_What you will do_
Reproduce the data exactly as given, except for any images.
**********
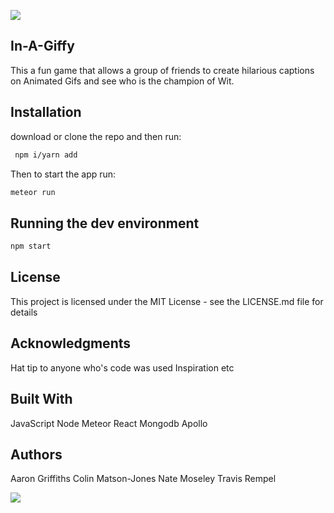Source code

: ![](https://i.imgflip.com/vpq.jpg)

## In-A-Giffy

This a fun game that allows a group of friends to create hilarious captions on Animated Gifs and see who is the champion of Wit.

## Installation

download or clone the repo and then run:

```bash
 npm i/yarn add
```

Then to start the app run:

```bash
meteor run
```

## Running the dev environment

```bash
npm start
```

## License

This project is licensed under the MIT License - see the LICENSE.md file for details

## Acknowledgments

Hat tip to anyone who's code was used
Inspiration
etc

## Built With

JavaScript
Node
Meteor
React
Mongodb
Apollo

## Authors

Aaron Griffiths
Colin Matson-Jones
Nate Moseley
Travis Rempel

![](https://i.imgflip.com/vpq.jpg)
**********
_Response area_
Source code

: ![](https://i.imgflip.com/vpq.jpg)

## In-A-Giffy

This a fun game that allows a group of friends to create hilarious captions on Animated Gifs and see who is the champion of Wit.

## Installation

download or clone the repo and then run:

```bash
 npm i/yarn add
```

Then to start the app run:

```bash
meteor run
```

## Running the dev environment

```bash
npm start
```

## License

This project is licensed under the MIT License - see the LICENSE.md file for details

## Acknowledgments

Hat tip to anyone who's code was used
Inspiration
etc

## Built With

JavaScript
Node
Meteor
React
Mongodb
Apollo

## Authors

Aaron Griffiths
Colin Matson-Jones
Nate Moseley
Travis Rempel

![](https://i.imgflip.com/vpq.jpg)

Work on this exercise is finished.